_PROMPT:_ Starting at the line that contains "不知道課程代號請用F12去看下拉式選單的元素(不會的話我也沒辦法了 懶得附圖)" in the listing below, write out every line word for word until you have written the line that contains "this is an implementation".

_EXTRACTED DATA:_
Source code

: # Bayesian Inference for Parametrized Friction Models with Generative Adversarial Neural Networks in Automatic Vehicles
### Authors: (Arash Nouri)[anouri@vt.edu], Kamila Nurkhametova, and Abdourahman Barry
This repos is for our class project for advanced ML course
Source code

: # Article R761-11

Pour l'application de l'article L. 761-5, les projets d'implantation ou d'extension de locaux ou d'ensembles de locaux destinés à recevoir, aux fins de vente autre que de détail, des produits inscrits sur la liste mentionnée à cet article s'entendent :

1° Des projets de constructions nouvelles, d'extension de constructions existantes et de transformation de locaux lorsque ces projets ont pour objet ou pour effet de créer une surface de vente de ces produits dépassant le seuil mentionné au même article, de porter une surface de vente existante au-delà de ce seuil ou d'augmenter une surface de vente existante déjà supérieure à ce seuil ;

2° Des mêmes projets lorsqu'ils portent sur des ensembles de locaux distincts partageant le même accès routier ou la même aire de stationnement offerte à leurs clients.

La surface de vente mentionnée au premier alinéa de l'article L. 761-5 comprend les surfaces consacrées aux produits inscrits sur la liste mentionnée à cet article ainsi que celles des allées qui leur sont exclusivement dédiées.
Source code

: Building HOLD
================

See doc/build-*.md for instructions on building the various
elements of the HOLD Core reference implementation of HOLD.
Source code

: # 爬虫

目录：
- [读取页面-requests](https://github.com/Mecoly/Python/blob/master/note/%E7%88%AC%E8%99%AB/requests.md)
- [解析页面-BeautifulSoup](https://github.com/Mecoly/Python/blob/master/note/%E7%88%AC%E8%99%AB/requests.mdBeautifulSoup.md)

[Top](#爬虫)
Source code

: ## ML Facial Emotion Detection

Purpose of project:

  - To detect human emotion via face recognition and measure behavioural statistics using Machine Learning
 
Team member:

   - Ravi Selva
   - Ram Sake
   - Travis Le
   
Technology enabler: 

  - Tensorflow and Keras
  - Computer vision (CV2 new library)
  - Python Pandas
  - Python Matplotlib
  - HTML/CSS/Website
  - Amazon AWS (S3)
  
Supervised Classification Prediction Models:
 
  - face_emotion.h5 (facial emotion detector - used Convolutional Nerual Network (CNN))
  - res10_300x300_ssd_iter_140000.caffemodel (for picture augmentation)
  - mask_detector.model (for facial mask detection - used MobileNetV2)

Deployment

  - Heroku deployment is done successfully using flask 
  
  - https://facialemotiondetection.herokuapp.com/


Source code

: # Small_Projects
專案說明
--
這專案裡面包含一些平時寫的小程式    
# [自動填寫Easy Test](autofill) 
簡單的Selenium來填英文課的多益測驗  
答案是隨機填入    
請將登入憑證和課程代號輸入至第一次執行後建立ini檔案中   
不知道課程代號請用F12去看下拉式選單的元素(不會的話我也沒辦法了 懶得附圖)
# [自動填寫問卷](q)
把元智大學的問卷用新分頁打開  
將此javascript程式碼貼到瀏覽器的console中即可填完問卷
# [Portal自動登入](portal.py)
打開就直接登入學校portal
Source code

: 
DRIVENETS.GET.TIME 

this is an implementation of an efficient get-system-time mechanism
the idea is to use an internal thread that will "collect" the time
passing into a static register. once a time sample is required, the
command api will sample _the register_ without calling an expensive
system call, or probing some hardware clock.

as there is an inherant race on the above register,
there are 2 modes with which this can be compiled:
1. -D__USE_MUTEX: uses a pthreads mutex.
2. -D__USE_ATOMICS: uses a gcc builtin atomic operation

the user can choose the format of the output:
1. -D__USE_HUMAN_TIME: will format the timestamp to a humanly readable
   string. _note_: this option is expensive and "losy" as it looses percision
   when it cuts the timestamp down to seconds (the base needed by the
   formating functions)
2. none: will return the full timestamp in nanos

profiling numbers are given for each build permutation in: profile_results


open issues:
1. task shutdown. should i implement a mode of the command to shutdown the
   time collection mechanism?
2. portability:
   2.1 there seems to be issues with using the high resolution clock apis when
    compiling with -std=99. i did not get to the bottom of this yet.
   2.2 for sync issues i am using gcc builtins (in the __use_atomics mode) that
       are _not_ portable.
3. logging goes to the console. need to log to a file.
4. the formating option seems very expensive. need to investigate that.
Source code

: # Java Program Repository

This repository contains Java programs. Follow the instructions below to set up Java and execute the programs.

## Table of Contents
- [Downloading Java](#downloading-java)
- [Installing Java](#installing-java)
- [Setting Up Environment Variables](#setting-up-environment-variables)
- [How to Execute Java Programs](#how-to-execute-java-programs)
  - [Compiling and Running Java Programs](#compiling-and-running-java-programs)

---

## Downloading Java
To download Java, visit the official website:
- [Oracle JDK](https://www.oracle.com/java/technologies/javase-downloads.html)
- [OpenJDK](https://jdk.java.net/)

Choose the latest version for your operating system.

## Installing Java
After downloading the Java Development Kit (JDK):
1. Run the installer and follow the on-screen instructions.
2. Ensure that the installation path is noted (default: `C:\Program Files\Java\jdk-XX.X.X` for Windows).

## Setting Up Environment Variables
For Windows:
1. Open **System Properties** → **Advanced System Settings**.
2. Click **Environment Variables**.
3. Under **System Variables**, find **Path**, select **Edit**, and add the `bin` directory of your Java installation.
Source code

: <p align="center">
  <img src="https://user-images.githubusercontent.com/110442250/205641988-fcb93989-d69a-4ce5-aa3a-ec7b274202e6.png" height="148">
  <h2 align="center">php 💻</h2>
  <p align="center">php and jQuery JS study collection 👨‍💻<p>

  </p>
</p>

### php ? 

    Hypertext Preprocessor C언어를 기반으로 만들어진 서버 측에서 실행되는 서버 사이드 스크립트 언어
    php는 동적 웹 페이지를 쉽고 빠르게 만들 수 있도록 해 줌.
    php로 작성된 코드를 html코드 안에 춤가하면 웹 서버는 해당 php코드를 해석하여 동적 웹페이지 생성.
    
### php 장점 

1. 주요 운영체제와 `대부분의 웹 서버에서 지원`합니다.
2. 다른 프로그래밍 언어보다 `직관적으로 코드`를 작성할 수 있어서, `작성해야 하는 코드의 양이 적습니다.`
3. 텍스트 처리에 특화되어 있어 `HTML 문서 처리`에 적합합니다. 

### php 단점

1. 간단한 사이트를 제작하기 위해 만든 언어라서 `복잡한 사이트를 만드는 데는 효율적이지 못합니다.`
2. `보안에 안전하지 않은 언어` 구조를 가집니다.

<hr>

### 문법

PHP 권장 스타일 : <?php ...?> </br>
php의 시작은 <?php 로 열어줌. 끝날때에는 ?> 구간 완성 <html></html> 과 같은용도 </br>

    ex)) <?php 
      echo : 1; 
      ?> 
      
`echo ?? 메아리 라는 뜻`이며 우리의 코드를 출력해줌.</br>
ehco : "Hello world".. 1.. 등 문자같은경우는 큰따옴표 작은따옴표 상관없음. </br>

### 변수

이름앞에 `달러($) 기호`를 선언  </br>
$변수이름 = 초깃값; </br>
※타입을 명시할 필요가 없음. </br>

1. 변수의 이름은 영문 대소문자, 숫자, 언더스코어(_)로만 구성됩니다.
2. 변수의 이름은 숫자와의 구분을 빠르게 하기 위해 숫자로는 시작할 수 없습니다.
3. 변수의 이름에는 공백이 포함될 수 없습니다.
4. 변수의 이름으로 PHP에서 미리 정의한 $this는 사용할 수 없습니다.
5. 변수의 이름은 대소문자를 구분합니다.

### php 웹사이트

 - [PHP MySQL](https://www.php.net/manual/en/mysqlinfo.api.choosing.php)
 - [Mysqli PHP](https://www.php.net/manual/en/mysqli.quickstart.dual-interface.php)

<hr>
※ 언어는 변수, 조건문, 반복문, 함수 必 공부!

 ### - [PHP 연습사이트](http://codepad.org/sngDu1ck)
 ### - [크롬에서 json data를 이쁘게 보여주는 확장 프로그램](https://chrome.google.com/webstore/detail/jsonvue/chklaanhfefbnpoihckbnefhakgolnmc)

_EXPECTED ANSWER:_
不知道課程代號請用F12去看下拉式選單的元素(不會的話我也沒辦法了 懶得附圖)
# [自動填寫問卷](q)
把元智大學的問卷用新分頁打開  
將此javascript程式碼貼到瀏覽器的console中即可填完問卷
# [Portal自動登入](portal.py)
打開就直接登入學校portal
Source code

: 
DRIVENETS.GET.TIME 

this is an implementation of an efficient get-system-time mechanism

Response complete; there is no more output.